- [Data for review]:
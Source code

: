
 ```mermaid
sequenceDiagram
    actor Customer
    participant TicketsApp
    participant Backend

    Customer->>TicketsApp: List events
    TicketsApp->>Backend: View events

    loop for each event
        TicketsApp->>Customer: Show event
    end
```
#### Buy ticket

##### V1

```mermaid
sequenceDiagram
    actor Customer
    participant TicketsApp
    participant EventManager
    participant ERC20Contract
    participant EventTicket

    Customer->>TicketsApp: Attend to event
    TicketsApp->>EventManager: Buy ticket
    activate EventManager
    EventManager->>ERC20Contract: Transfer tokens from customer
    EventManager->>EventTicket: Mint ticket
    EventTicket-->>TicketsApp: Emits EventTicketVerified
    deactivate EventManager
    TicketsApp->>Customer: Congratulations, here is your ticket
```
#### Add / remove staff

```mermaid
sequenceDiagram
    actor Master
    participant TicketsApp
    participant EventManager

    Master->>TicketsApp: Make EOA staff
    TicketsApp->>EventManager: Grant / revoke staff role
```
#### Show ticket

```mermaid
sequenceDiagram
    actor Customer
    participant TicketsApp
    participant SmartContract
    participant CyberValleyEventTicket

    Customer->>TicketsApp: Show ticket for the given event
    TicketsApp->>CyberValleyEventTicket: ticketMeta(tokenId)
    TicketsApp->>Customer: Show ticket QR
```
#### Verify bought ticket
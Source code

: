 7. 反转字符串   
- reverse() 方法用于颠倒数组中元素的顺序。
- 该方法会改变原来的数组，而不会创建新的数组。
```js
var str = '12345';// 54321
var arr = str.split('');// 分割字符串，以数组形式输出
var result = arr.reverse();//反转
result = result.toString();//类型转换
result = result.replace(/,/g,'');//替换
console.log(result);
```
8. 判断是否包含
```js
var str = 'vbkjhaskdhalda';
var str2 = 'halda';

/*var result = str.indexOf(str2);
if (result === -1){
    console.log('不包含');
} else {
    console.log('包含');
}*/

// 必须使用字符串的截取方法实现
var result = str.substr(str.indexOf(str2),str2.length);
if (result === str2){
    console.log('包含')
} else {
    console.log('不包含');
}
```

---

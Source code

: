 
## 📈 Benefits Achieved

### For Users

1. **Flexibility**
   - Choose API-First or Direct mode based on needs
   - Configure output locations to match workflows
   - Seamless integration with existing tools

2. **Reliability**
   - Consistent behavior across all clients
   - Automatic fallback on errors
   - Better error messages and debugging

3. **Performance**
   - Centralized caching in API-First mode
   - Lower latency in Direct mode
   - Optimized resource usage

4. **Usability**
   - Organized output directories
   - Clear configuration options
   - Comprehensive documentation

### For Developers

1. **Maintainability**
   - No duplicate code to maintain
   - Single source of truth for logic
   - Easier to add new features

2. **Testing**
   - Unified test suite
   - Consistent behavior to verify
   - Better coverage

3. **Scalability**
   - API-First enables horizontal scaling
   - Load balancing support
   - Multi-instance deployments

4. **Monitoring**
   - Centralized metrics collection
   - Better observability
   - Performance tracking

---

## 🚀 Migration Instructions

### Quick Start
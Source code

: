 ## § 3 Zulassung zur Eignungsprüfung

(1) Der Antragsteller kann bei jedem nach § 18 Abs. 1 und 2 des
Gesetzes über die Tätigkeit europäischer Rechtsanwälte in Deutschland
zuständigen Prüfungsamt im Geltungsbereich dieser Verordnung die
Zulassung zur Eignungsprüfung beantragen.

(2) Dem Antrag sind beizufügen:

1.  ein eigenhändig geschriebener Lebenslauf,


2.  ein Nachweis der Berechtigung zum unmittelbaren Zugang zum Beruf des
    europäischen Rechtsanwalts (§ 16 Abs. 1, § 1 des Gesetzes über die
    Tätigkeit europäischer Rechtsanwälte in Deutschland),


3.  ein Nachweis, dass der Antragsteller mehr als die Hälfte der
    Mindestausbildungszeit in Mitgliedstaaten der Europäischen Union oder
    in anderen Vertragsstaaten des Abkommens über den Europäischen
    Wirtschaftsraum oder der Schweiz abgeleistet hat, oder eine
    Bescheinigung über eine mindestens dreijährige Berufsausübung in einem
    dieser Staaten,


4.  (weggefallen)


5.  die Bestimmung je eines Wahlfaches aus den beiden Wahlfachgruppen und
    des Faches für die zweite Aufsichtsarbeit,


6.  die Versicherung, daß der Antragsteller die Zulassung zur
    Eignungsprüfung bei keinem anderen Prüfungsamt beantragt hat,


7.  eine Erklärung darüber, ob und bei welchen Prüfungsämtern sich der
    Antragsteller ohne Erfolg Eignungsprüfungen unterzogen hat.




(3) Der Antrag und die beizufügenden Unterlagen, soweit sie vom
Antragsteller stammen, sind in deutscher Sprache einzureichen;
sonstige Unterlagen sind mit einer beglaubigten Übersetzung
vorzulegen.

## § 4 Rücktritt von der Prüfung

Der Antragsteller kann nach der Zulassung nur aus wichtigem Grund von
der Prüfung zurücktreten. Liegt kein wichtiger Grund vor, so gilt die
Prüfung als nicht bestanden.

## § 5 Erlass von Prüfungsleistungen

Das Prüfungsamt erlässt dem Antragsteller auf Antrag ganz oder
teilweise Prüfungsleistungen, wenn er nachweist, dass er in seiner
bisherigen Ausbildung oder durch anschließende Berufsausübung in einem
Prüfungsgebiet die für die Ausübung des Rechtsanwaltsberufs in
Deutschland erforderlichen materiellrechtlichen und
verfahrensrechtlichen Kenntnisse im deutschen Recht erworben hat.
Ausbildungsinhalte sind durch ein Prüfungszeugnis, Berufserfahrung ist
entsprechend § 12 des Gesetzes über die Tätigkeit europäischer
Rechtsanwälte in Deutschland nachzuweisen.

--

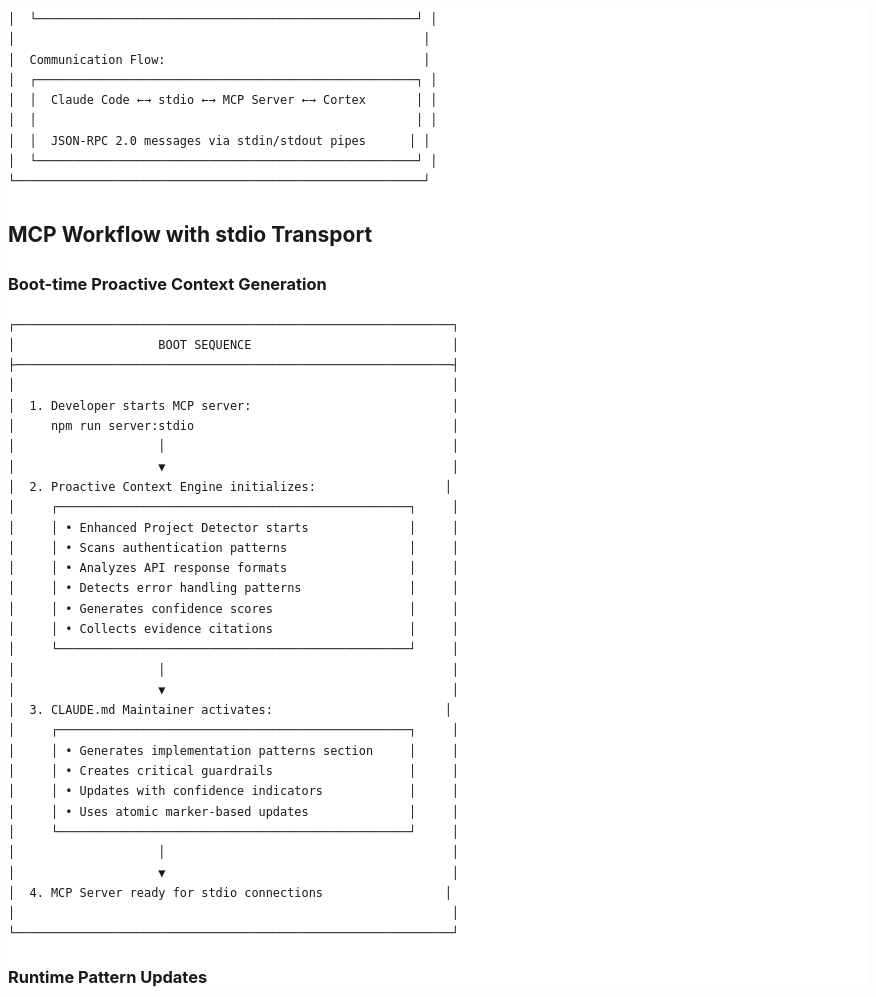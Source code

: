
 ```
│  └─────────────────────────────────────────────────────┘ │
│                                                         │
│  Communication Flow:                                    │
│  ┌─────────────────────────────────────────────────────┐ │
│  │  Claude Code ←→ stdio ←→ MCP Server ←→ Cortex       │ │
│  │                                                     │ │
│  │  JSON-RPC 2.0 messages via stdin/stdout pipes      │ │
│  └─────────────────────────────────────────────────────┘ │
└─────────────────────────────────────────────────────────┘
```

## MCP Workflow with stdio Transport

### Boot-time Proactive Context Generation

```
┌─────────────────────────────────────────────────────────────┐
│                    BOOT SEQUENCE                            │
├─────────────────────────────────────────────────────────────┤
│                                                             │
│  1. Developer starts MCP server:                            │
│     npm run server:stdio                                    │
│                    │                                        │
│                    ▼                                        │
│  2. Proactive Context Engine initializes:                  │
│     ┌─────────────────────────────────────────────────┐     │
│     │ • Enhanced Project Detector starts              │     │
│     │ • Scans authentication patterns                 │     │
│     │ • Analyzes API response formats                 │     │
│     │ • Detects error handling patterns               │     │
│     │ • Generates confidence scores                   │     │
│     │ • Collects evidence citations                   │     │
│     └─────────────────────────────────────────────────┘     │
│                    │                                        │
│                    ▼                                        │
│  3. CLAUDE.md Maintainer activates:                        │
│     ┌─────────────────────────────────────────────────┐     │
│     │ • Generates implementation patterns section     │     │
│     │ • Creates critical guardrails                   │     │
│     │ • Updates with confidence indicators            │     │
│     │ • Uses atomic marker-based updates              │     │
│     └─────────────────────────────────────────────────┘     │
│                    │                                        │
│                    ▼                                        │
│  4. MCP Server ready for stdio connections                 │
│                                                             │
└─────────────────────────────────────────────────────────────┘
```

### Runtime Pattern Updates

- [Work order]: One stretch of the lines above is wanted, from the line that contains "- Better error messages and debugging" through the line that contains "Antragsteller stammen, sind". Output it exactly.

- [Expected output]:
   - Better error messages and debugging

3. **Performance**
   - Centralized caching in API-First mode
   - Lower latency in Direct mode
   - Optimized resource usage

4. **Usability**
   - Organized output directories
   - Clear configuration options
   - Comprehensive documentation

### For Developers

1. **Maintainability**
   - No duplicate code to maintain
   - Single source of truth for logic
   - Easier to add new features

2. **Testing**
   - Unified test suite
   - Consistent behavior to verify
   - Better coverage

3. **Scalability**
   - API-First enables horizontal scaling
   - Load balancing support
   - Multi-instance deployments

4. **Monitoring**
   - Centralized metrics collection
   - Better observability
   - Performance tracking

---

## 🚀 Migration Instructions

### Quick Start
Source code

: ## § 3 Zulassung zur Eignungsprüfung

(1) Der Antragsteller kann bei jedem nach § 18 Abs. 1 und 2 des
Gesetzes über die Tätigkeit europäischer Rechtsanwälte in Deutschland
zuständigen Prüfungsamt im Geltungsbereich dieser Verordnung die
Zulassung zur Eignungsprüfung beantragen.

(2) Dem Antrag sind beizufügen:

1.  ein eigenhändig geschriebener Lebenslauf,


2.  ein Nachweis der Berechtigung zum unmittelbaren Zugang zum Beruf des
    europäischen Rechtsanwalts (§ 16 Abs. 1, § 1 des Gesetzes über die
    Tätigkeit europäischer Rechtsanwälte in Deutschland),


3.  ein Nachweis, dass der Antragsteller mehr als die Hälfte der
    Mindestausbildungszeit in Mitgliedstaaten der Europäischen Union oder
    in anderen Vertragsstaaten des Abkommens über den Europäischen
    Wirtschaftsraum oder der Schweiz abgeleistet hat, oder eine
    Bescheinigung über eine mindestens dreijährige Berufsausübung in einem
    dieser Staaten,


4.  (weggefallen)


5.  die Bestimmung je eines Wahlfaches aus den beiden Wahlfachgruppen und
    des Faches für die zweite Aufsichtsarbeit,


6.  die Versicherung, daß der Antragsteller die Zulassung zur
    Eignungsprüfung bei keinem anderen Prüfungsamt beantragt hat,


7.  eine Erklärung darüber, ob und bei welchen Prüfungsämtern sich der
    Antragsteller ohne Erfolg Eignungsprüfungen unterzogen hat.




(3) Der Antrag und die beizufügenden Unterlagen, soweit sie vom
Antragsteller stammen, sind in deutscher Sprache einzureichen;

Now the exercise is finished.